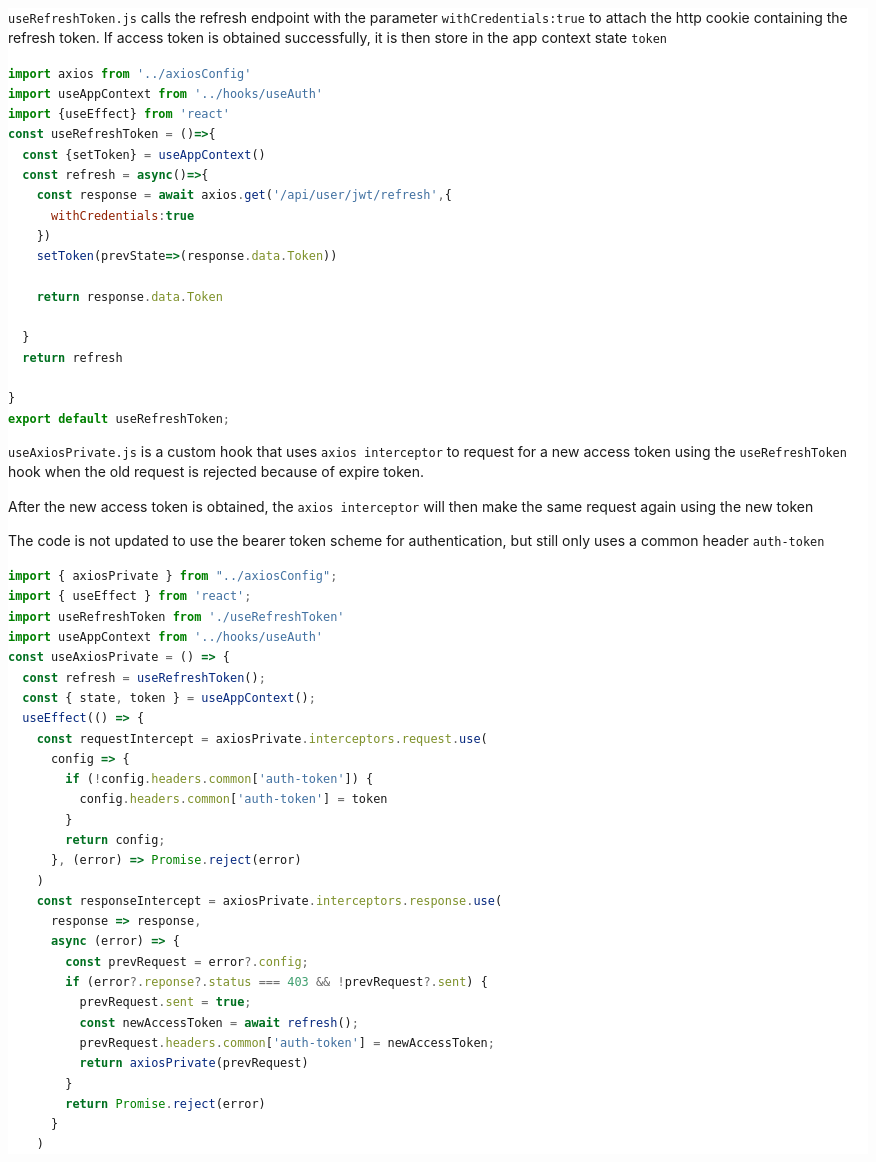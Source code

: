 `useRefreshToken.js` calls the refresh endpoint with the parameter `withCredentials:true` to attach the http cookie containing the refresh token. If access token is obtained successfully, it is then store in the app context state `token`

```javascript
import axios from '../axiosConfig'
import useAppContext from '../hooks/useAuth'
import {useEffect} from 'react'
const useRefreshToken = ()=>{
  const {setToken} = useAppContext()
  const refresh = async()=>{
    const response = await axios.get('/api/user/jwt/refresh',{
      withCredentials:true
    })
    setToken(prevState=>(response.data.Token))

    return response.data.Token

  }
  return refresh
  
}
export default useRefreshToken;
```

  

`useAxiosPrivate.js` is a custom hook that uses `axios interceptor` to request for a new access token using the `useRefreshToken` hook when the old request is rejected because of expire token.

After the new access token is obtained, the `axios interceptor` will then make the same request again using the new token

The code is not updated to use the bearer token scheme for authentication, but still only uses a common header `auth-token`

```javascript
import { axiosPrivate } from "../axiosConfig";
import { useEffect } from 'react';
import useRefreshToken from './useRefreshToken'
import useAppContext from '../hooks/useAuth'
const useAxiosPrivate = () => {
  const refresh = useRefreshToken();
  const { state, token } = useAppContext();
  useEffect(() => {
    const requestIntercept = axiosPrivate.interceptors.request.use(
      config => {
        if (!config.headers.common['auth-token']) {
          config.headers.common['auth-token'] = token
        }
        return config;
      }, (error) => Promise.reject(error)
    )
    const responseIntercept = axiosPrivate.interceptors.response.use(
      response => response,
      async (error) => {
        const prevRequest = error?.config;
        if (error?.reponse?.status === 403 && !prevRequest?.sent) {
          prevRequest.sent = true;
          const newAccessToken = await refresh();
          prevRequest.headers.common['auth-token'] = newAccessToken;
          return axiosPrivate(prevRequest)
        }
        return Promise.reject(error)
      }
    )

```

--

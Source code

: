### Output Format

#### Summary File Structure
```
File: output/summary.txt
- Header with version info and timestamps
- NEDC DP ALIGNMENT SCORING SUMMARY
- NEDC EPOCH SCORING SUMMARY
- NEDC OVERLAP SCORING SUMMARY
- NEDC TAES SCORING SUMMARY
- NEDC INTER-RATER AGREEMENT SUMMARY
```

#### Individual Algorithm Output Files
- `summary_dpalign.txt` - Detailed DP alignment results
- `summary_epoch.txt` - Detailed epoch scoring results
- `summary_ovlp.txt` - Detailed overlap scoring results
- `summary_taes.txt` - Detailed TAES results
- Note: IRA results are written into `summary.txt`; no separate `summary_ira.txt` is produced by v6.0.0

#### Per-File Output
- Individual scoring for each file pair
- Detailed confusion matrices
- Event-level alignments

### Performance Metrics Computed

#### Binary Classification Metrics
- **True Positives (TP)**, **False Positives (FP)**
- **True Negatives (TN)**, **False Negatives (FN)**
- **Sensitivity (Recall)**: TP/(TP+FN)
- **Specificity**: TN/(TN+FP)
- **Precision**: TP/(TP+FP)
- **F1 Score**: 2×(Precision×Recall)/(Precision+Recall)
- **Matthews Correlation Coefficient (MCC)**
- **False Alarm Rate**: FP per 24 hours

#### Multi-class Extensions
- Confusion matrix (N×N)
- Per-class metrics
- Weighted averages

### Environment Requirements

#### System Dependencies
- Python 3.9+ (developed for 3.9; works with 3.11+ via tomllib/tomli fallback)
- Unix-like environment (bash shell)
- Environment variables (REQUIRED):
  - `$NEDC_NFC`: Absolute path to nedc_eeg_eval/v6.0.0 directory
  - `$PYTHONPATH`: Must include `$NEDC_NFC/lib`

* * *

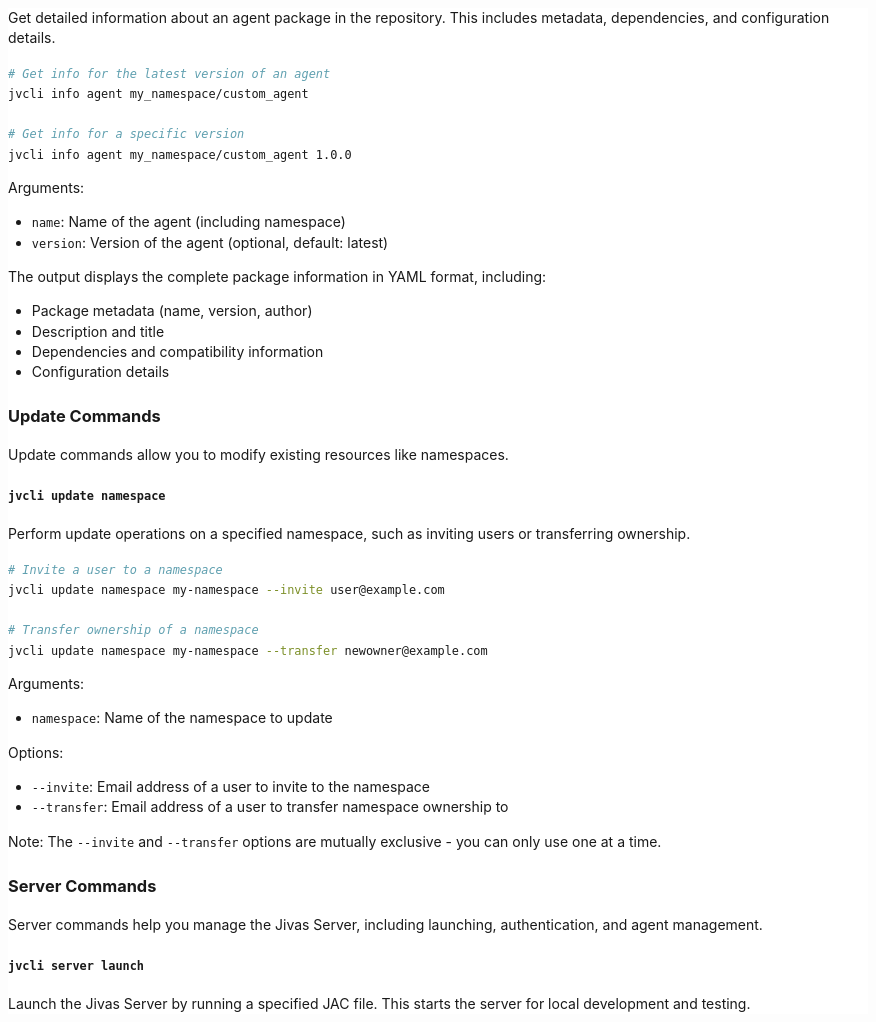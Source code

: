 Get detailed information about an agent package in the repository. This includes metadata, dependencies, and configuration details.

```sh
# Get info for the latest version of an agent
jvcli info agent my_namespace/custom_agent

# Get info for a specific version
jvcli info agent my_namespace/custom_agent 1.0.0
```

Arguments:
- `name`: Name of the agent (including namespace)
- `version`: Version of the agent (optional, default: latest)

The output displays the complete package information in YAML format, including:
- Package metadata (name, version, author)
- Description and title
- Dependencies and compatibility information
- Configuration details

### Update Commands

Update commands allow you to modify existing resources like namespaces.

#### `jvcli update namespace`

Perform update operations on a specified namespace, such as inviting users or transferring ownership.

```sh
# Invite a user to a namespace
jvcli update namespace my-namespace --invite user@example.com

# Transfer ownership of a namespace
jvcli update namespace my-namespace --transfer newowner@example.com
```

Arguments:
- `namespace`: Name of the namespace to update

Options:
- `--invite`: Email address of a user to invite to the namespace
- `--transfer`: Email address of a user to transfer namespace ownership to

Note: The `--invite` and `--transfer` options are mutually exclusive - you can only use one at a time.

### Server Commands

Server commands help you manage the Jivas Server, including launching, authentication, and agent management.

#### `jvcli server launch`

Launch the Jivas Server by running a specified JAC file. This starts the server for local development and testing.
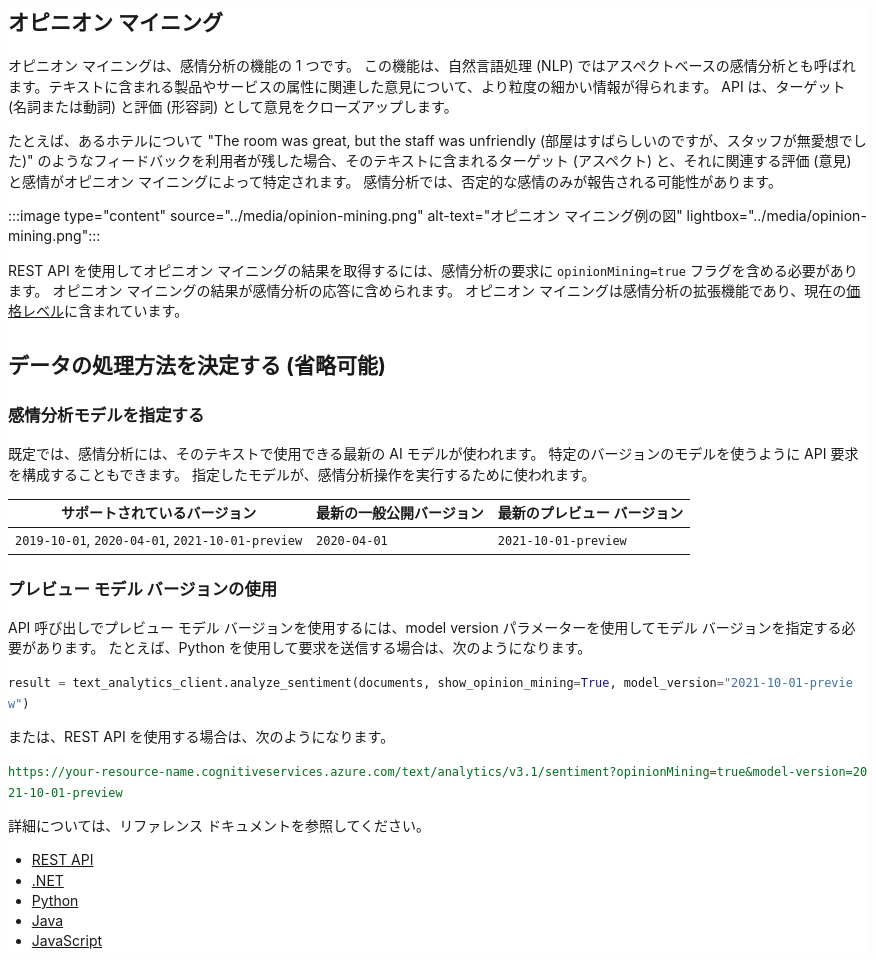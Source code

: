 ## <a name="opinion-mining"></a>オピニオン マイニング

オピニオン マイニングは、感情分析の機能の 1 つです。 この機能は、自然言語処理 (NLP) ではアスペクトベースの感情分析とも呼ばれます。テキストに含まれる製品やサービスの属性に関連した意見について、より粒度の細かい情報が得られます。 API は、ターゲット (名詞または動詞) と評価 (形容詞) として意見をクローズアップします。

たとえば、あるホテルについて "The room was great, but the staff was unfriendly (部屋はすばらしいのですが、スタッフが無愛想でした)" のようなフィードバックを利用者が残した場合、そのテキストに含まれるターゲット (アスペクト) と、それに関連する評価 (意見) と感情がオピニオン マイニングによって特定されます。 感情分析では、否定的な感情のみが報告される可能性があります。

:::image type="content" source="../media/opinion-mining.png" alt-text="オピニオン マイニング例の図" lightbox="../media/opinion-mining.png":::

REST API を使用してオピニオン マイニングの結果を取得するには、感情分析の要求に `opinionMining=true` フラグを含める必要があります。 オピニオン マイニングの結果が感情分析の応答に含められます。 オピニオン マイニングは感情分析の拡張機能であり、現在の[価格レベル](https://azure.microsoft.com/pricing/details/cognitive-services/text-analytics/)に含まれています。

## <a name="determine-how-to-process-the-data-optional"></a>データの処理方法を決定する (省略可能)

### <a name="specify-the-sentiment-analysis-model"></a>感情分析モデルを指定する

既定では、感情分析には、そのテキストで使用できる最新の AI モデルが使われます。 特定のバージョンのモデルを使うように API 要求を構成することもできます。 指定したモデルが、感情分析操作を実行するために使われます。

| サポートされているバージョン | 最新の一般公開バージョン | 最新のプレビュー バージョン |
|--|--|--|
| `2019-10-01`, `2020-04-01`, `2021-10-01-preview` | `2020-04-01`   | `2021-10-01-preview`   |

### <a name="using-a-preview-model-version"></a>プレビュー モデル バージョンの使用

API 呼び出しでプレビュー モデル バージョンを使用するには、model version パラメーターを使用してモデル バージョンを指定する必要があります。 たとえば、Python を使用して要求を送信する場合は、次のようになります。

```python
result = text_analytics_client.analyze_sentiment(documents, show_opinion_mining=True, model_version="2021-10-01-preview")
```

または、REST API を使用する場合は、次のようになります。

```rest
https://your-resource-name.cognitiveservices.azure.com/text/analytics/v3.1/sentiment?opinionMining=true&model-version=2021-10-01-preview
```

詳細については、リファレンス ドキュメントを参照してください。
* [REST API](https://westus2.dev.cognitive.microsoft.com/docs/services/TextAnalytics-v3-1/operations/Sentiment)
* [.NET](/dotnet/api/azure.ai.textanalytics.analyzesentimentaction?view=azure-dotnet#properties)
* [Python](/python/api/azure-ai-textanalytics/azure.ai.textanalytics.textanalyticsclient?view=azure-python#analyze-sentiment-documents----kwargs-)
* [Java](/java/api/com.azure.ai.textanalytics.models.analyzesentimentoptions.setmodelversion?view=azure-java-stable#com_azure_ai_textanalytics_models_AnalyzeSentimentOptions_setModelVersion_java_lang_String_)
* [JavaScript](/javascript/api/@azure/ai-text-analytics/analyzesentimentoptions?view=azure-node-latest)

**Work order**: Where does the string "Email" occur in the material? Copy every line where it does.

**Result for this task**:
- `--invite`: Email address of a user to invite to the namespace
- `--transfer`: Email address of a user to transfer namespace ownership to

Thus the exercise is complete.